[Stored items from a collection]
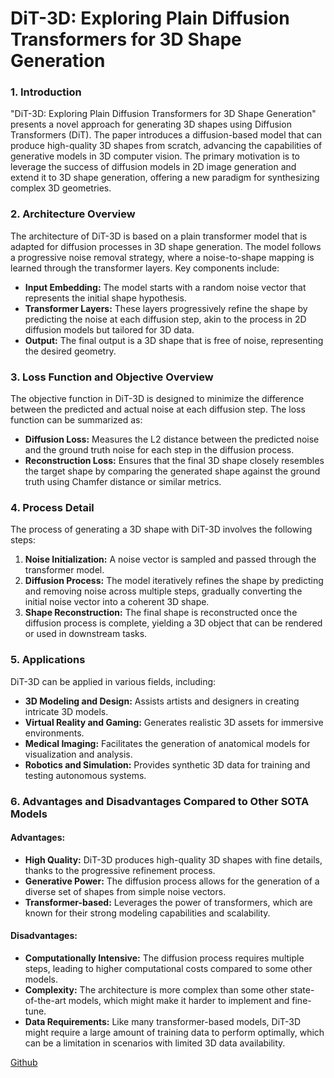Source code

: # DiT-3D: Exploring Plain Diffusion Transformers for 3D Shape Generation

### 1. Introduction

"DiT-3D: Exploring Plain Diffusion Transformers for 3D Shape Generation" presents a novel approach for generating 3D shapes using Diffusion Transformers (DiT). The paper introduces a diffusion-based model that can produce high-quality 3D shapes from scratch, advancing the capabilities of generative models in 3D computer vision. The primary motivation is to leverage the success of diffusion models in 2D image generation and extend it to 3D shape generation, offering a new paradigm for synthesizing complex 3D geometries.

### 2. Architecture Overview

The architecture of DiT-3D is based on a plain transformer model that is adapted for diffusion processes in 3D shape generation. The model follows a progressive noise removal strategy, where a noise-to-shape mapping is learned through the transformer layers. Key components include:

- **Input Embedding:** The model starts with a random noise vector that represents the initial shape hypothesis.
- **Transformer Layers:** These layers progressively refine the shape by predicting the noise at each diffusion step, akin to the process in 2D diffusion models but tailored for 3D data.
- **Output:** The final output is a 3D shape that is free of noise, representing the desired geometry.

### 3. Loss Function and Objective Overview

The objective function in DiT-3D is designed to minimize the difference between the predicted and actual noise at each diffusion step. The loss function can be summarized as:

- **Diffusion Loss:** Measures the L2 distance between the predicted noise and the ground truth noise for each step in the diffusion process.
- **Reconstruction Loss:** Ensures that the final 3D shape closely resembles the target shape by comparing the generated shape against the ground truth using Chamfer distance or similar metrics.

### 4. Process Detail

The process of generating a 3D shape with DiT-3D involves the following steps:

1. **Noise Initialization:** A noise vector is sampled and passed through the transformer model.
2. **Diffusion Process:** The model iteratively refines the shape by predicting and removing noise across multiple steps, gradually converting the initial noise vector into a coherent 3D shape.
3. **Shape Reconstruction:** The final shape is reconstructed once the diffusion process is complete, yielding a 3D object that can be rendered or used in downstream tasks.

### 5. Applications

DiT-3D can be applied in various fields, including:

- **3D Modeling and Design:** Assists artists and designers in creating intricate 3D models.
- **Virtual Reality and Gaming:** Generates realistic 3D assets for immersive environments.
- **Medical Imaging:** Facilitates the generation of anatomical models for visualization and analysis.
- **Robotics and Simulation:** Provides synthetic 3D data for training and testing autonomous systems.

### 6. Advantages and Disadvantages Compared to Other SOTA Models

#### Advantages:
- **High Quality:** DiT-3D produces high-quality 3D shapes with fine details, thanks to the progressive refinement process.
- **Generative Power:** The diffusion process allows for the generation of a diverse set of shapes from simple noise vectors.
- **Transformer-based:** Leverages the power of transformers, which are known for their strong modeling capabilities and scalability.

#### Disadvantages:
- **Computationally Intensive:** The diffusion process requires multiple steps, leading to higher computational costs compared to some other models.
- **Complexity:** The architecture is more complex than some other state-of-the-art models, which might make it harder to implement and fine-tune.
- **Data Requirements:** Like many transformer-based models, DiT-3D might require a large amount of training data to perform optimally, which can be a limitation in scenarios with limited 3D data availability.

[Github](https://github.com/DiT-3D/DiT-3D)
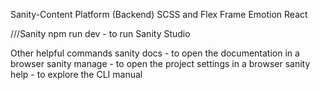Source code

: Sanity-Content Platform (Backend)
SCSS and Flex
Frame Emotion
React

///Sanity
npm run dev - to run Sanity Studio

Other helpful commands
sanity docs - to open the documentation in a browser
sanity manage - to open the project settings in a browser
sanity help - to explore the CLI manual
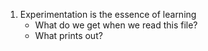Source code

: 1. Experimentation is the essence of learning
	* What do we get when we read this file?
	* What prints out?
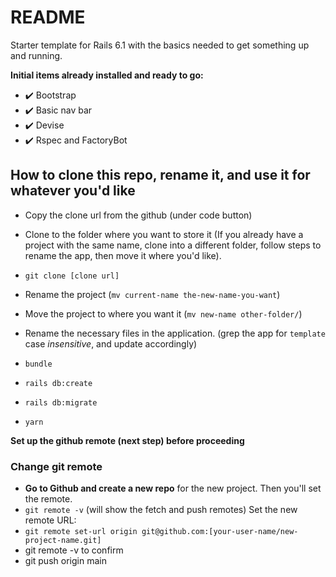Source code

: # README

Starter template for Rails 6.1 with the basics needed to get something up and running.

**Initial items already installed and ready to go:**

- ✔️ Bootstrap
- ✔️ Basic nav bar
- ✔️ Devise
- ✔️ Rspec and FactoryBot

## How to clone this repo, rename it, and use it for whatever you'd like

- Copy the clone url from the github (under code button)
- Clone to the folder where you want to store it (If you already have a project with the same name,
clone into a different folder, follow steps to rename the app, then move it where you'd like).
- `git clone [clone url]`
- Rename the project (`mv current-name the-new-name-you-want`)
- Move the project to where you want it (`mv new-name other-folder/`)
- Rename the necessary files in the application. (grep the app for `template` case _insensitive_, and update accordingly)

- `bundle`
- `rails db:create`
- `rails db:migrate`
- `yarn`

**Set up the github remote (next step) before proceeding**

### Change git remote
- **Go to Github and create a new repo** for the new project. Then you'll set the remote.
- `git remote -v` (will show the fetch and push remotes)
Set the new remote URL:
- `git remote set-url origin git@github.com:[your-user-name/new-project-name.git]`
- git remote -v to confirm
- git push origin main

[Work to complete] Word for word, set down each record shown above, omitting the pictures.

[Task output]
Source code

: # DiT-3D: Exploring Plain Diffusion Transformers for 3D Shape Generation

### 1. Introduction

"DiT-3D: Exploring Plain Diffusion Transformers for 3D Shape Generation" presents a novel approach for generating 3D shapes using Diffusion Transformers (DiT). The paper introduces a diffusion-based model that can produce high-quality 3D shapes from scratch, advancing the capabilities of generative models in 3D computer vision. The primary motivation is to leverage the success of diffusion models in 2D image generation and extend it to 3D shape generation, offering a new paradigm for synthesizing complex 3D geometries.

### 2. Architecture Overview

The architecture of DiT-3D is based on a plain transformer model that is adapted for diffusion processes in 3D shape generation. The model follows a progressive noise removal strategy, where a noise-to-shape mapping is learned through the transformer layers. Key components include:

- **Input Embedding:** The model starts with a random noise vector that represents the initial shape hypothesis.
- **Transformer Layers:** These layers progressively refine the shape by predicting the noise at each diffusion step, akin to the process in 2D diffusion models but tailored for 3D data.
- **Output:** The final output is a 3D shape that is free of noise, representing the desired geometry.

### 3. Loss Function and Objective Overview

The objective function in DiT-3D is designed to minimize the difference between the predicted and actual noise at each diffusion step. The loss function can be summarized as:

- **Diffusion Loss:** Measures the L2 distance between the predicted noise and the ground truth noise for each step in the diffusion process.
- **Reconstruction Loss:** Ensures that the final 3D shape closely resembles the target shape by comparing the generated shape against the ground truth using Chamfer distance or similar metrics.

### 4. Process Detail

The process of generating a 3D shape with DiT-3D involves the following steps:

1. **Noise Initialization:** A noise vector is sampled and passed through the transformer model.
2. **Diffusion Process:** The model iteratively refines the shape by predicting and removing noise across multiple steps, gradually converting the initial noise vector into a coherent 3D shape.
3. **Shape Reconstruction:** The final shape is reconstructed once the diffusion process is complete, yielding a 3D object that can be rendered or used in downstream tasks.

### 5. Applications

DiT-3D can be applied in various fields, including:

- **3D Modeling and Design:** Assists artists and designers in creating intricate 3D models.
- **Virtual Reality and Gaming:** Generates realistic 3D assets for immersive environments.
- **Medical Imaging:** Facilitates the generation of anatomical models for visualization and analysis.
- **Robotics and Simulation:** Provides synthetic 3D data for training and testing autonomous systems.

### 6. Advantages and Disadvantages Compared to Other SOTA Models

#### Advantages:
- **High Quality:** DiT-3D produces high-quality 3D shapes with fine details, thanks to the progressive refinement process.
- **Generative Power:** The diffusion process allows for the generation of a diverse set of shapes from simple noise vectors.
- **Transformer-based:** Leverages the power of transformers, which are known for their strong modeling capabilities and scalability.

#### Disadvantages:
- **Computationally Intensive:** The diffusion process requires multiple steps, leading to higher computational costs compared to some other models.
- **Complexity:** The architecture is more complex than some other state-of-the-art models, which might make it harder to implement and fine-tune.
- **Data Requirements:** Like many transformer-based models, DiT-3D might require a large amount of training data to perform optimally, which can be a limitation in scenarios with limited 3D data availability.

[Github](https://github.com/DiT-3D/DiT-3D)
Source code

: Sanity-Content Platform (Backend)
SCSS and Flex
Frame Emotion
React

///Sanity
npm run dev - to run Sanity Studio

Other helpful commands
sanity docs - to open the documentation in a browser
sanity manage - to open the project settings in a browser
sanity help - to explore the CLI manual
Source code

: 1. Experimentation is the essence of learning
	* What do we get when we read this file?
	* What prints out?
Source code

: # README

Starter template for Rails 6.1 with the basics needed to get something up and running.

**Initial items already installed and ready to go:**

- ✔️ Bootstrap
- ✔️ Basic nav bar
- ✔️ Devise
- ✔️ Rspec and FactoryBot

## How to clone this repo, rename it, and use it for whatever you'd like

- Copy the clone url from the github (under code button)
- Clone to the folder where you want to store it (If you already have a project with the same name,
clone into a different folder, follow steps to rename the app, then move it where you'd like).
- `git clone [clone url]`
- Rename the project (`mv current-name the-new-name-you-want`)
- Move the project to where you want it (`mv new-name other-folder/`)
- Rename the necessary files in the application. (grep the app for `template` case _insensitive_, and update accordingly)

- `bundle`
- `rails db:create`
- `rails db:migrate`
- `yarn`

**Set up the github remote (next step) before proceeding**

### Change git remote
- **Go to Github and create a new repo** for the new project. Then you'll set the remote.
- `git remote -v` (will show the fetch and push remotes)
Set the new remote URL:
- `git remote set-url origin git@github.com:[your-user-name/new-project-name.git]`
- git remote -v to confirm
- git push origin main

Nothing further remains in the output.